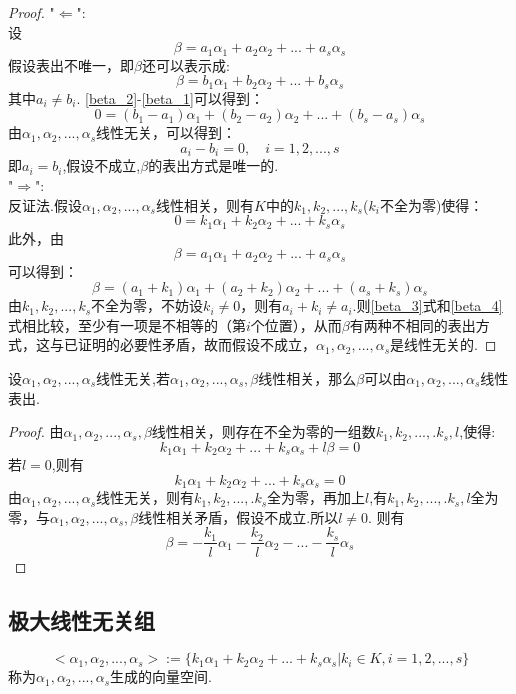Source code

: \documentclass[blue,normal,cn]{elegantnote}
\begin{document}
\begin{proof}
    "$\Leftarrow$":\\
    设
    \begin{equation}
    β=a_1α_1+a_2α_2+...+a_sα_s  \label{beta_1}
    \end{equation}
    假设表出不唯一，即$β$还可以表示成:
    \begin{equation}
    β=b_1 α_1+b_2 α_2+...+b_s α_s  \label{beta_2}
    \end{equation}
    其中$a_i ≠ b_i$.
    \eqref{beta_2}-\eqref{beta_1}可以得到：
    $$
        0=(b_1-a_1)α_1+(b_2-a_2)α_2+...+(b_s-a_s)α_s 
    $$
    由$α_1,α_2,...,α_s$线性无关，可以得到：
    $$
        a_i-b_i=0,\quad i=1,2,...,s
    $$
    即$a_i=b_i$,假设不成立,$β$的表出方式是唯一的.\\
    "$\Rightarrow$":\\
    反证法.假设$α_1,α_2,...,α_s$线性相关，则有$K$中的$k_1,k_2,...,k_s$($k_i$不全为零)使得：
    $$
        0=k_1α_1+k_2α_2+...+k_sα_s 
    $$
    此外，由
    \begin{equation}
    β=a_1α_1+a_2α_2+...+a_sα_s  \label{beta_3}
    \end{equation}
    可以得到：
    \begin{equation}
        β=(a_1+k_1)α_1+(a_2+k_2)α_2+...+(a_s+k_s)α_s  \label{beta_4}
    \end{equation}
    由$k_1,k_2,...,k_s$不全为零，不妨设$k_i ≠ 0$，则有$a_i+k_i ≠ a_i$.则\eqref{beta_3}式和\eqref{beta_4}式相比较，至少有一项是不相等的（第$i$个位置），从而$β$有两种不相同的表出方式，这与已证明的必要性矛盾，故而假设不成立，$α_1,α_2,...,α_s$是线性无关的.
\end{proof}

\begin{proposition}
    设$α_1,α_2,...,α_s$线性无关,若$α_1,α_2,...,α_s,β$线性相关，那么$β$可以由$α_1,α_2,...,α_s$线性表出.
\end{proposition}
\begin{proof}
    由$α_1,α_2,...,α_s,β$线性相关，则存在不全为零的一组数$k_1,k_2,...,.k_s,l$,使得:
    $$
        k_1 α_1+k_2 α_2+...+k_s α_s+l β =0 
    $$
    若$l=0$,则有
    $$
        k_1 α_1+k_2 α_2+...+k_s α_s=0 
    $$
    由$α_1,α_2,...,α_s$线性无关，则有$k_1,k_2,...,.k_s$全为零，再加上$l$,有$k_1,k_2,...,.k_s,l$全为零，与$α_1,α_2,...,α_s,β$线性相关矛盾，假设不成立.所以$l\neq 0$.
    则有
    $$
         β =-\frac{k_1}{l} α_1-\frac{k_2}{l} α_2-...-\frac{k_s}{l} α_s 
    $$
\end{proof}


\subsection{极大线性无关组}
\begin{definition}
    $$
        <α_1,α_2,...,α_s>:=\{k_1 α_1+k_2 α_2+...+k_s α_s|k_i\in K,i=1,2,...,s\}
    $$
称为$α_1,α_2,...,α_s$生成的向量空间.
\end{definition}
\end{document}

* * *

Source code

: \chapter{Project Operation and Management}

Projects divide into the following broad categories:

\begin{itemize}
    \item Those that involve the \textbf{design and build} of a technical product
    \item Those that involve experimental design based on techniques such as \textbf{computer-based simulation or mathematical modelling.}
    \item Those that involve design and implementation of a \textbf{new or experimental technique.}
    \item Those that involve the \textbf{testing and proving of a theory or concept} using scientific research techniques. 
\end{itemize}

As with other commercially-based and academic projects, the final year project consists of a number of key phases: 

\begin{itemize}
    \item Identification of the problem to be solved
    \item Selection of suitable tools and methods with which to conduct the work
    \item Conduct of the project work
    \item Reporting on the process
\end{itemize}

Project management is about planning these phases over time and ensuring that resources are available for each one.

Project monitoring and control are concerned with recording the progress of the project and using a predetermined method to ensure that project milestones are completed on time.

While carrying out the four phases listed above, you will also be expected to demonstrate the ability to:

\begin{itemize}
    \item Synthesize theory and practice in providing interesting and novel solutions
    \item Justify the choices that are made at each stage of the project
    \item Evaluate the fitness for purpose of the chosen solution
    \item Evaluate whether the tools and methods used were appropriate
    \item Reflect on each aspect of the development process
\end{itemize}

...

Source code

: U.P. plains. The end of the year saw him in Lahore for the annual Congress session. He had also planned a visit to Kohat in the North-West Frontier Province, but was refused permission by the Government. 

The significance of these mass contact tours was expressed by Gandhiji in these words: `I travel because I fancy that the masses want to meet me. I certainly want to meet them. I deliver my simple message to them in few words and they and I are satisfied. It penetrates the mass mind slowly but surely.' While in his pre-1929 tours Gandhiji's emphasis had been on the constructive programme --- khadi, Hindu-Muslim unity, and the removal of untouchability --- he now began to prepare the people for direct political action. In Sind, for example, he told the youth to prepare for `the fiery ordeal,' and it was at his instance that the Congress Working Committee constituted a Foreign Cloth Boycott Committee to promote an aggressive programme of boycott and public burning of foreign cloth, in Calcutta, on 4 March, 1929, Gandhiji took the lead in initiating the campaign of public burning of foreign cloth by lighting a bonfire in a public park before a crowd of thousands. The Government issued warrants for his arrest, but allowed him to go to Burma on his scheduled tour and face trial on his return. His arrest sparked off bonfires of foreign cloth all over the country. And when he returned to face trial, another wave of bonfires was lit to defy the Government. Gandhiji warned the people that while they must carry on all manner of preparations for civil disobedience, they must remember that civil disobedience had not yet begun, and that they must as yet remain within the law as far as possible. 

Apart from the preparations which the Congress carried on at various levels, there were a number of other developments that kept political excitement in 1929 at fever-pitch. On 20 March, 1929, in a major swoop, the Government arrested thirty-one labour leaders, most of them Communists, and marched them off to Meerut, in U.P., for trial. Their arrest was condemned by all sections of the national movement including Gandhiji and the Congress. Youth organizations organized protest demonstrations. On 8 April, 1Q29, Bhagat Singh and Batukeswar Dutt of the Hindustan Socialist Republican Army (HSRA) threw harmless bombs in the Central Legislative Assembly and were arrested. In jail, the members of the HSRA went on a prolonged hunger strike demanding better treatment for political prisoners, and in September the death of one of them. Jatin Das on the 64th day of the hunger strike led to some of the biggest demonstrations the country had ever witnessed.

**Instructions for the task**
Gather up the lines containing the word "textbf" from these records and copy them.

**Answer box**
    \item Those that involve the \textbf{design and build} of a technical product
    \item Those that involve experimental design based on techniques such as \textbf{computer-based simulation or mathematical modelling.}
    \item Those that involve design and implementation of a \textbf{new or experimental technique.}
    \item Those that involve the \textbf{testing and proving of a theory or concept} using scientific research techniques. 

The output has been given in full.